** Supplied records follows **
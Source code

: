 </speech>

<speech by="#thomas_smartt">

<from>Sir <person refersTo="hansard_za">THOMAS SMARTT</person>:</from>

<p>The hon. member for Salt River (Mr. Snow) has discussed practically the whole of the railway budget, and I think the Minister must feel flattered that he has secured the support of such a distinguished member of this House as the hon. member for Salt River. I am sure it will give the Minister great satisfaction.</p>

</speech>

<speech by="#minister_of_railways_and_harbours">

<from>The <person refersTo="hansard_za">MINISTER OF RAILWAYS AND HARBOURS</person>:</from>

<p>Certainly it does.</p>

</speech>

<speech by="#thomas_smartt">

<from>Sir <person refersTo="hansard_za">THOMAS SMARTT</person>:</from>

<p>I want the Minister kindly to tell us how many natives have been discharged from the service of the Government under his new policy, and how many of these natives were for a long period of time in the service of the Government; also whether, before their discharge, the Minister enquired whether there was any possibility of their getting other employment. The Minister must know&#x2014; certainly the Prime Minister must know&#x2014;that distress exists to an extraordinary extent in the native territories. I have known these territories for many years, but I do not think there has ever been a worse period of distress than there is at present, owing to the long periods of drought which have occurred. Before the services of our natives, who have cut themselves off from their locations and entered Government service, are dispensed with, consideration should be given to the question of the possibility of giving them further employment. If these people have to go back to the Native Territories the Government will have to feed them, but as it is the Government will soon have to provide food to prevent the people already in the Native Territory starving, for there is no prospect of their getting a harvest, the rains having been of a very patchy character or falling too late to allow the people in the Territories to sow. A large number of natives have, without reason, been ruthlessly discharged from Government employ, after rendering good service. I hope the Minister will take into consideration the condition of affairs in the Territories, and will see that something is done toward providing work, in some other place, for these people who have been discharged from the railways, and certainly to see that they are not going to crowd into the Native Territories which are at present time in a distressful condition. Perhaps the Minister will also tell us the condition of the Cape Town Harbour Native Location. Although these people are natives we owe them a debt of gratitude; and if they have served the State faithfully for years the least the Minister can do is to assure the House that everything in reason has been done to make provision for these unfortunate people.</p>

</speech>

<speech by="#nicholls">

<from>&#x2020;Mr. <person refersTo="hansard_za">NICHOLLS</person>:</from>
** End of Supplied records **
> _Task brief_
Filter the listing above, keeping only the lines with "person".

> _Response area_
<from>Sir <person refersTo="hansard_za">THOMAS SMARTT</person>:</from>
<from>The <person refersTo="hansard_za">MINISTER OF RAILWAYS AND HARBOURS</person>:</from>
<from>Sir <person refersTo="hansard_za">THOMAS SMARTT</person>:</from>
<from>&#x2020;Mr. <person refersTo="hansard_za">NICHOLLS</person>:</from>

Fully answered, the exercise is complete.